Records provided:
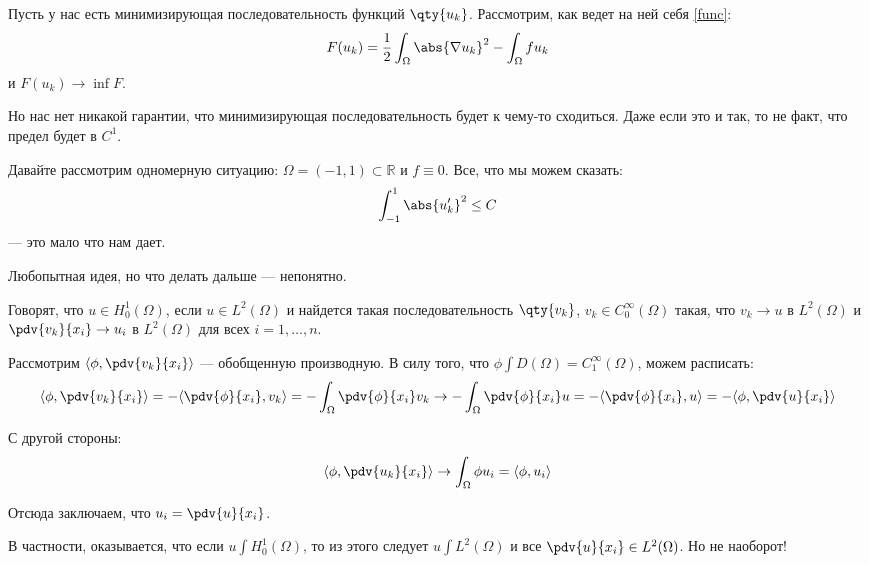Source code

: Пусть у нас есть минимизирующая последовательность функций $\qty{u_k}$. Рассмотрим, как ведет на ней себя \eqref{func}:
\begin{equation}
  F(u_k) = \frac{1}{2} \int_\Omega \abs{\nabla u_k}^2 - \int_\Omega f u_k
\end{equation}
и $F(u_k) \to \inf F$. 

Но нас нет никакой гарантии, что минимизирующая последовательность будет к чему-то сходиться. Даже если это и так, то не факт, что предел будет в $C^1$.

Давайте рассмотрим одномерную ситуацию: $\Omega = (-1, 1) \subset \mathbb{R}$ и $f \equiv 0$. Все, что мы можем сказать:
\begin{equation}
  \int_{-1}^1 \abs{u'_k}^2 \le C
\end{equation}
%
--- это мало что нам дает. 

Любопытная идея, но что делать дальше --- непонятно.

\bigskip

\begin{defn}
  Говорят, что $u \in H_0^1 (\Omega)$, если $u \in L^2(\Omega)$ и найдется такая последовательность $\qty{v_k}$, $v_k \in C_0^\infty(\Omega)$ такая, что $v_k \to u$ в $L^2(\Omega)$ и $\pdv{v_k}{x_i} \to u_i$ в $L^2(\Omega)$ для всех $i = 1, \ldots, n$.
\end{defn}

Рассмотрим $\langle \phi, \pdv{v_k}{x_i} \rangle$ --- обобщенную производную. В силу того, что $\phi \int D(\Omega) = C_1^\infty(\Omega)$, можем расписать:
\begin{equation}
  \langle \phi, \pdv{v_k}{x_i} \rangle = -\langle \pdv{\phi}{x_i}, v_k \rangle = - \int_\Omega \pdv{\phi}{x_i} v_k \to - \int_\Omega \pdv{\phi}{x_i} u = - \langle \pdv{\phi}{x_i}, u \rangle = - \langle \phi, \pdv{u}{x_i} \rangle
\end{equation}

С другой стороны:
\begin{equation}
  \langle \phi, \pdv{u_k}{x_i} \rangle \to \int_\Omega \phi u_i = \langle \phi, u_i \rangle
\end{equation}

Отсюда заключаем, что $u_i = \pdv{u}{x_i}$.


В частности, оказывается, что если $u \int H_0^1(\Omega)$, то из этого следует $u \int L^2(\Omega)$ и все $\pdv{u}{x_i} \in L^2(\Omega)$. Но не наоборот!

* * *

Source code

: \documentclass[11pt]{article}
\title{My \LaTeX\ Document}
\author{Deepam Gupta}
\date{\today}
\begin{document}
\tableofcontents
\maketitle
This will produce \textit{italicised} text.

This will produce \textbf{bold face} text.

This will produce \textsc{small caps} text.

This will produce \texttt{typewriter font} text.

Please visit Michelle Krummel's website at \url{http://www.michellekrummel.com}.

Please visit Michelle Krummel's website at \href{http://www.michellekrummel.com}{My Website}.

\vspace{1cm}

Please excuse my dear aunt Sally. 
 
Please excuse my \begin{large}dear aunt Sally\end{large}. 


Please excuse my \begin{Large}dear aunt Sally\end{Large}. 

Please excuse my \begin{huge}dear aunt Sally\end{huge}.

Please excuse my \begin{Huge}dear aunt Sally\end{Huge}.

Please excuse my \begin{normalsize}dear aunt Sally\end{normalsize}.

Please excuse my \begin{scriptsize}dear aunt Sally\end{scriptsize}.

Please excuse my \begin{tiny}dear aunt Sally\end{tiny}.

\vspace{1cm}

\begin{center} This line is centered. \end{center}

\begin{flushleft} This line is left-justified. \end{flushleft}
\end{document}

Task brief: The word is "visit". Copy every line above where it appears.

Answer for this exercise:
Please visit Michelle Krummel's website at \url{http://www.michellekrummel.com}.
Please visit Michelle Krummel's website at \href{http://www.michellekrummel.com}{My Website}.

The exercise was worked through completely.